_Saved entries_
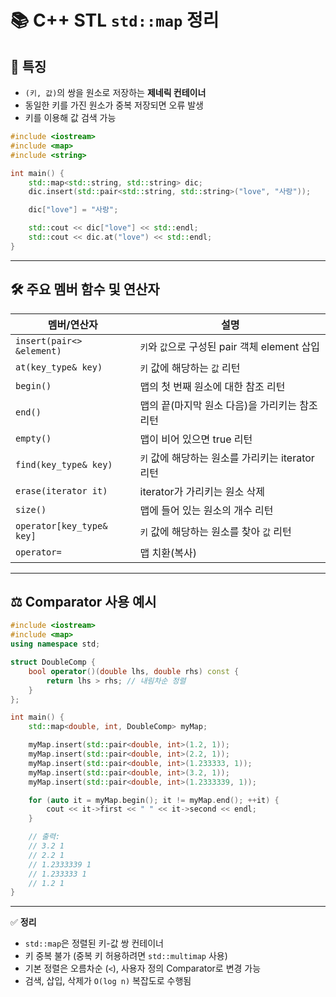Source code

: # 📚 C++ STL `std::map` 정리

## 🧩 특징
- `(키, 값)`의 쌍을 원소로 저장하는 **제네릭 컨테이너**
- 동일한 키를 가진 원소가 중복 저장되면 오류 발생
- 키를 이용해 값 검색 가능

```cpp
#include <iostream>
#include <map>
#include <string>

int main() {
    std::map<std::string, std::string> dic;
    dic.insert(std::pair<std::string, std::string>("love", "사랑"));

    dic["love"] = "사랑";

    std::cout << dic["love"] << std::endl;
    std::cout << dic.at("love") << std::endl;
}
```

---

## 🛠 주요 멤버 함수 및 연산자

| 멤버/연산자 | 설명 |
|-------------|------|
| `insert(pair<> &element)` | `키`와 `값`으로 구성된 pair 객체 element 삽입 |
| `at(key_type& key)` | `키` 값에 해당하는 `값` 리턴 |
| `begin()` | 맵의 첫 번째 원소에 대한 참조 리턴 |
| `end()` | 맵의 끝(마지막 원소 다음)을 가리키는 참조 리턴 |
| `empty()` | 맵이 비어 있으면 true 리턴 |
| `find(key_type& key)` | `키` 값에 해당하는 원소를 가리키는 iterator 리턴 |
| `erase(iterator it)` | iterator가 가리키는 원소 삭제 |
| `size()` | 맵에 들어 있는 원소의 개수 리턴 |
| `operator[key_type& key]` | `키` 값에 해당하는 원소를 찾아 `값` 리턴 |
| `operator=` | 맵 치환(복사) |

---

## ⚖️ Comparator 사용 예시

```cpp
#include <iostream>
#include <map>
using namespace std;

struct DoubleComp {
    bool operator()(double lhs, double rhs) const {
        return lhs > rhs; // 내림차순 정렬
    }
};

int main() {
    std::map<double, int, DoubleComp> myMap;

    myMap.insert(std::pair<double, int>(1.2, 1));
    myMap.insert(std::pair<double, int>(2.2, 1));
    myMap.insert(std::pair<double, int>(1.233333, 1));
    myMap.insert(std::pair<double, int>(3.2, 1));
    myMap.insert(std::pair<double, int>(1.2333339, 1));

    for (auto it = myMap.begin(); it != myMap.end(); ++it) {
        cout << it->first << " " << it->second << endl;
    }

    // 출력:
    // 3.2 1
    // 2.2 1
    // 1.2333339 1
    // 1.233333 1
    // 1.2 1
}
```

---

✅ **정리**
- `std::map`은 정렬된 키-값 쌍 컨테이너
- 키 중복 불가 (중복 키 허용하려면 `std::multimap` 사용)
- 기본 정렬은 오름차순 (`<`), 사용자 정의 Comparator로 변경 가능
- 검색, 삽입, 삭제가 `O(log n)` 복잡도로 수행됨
* * *
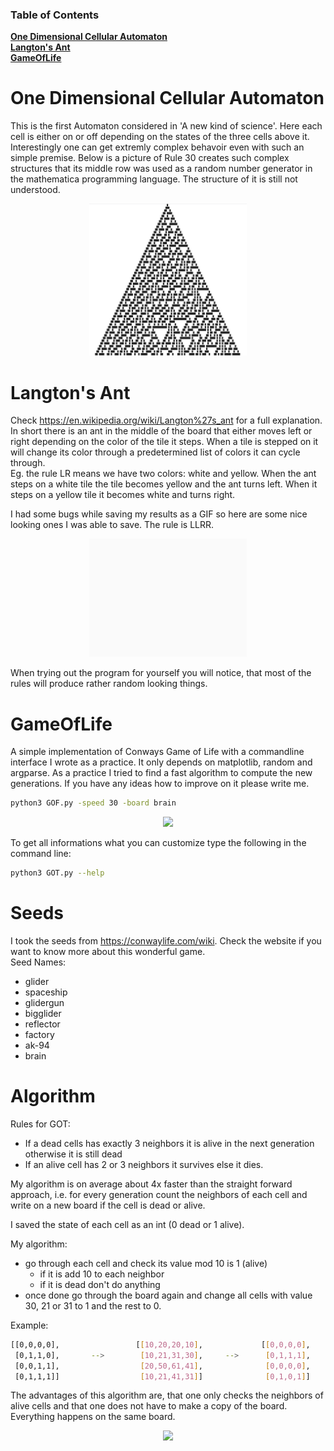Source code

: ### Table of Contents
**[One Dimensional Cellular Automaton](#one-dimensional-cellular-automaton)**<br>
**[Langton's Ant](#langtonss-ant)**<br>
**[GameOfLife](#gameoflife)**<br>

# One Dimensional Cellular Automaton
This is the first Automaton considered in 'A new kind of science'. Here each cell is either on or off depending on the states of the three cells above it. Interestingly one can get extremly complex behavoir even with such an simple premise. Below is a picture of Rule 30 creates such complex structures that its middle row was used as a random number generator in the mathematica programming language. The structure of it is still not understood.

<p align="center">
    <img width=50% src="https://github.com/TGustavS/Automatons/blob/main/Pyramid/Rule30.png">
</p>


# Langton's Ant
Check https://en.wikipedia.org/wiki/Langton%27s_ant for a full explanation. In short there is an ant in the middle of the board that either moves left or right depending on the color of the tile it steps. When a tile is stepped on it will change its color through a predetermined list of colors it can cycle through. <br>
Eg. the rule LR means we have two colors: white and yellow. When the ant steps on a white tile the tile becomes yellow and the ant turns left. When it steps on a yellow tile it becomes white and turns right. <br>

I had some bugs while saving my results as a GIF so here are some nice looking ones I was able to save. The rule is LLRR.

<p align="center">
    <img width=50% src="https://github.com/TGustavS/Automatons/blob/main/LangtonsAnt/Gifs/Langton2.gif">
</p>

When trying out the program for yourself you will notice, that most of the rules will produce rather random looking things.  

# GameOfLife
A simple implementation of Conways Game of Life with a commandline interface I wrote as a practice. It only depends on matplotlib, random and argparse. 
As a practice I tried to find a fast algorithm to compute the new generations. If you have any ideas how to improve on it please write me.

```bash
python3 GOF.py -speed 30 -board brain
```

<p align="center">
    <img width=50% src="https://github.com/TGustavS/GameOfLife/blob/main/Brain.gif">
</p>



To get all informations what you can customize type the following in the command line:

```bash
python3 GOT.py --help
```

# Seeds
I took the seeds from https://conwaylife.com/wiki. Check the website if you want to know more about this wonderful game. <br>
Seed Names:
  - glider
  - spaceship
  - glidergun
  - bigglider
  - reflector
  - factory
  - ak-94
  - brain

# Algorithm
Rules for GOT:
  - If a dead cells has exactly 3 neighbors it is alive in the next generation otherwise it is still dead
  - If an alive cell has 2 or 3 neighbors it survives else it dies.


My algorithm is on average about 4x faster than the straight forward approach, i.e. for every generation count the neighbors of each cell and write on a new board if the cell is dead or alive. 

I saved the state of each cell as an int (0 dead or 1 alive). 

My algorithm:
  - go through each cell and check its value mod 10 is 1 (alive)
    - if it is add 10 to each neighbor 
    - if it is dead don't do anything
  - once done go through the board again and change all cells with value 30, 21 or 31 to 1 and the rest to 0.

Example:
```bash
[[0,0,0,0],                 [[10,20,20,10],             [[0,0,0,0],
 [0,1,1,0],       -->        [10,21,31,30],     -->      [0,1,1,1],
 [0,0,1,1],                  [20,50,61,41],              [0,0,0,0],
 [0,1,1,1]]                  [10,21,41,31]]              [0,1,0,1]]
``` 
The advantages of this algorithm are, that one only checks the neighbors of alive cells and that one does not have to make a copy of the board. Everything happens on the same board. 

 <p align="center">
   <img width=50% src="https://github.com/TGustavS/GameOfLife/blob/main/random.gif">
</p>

_WHAT IS BEING ASKED_
Among the records, find each line where the word "컨테이너" occurs, and copy it.

_ANSWER BOX_
- `(키, 값)`의 쌍을 원소로 저장하는 **제네릭 컨테이너**
- `std::map`은 정렬된 키-값 쌍 컨테이너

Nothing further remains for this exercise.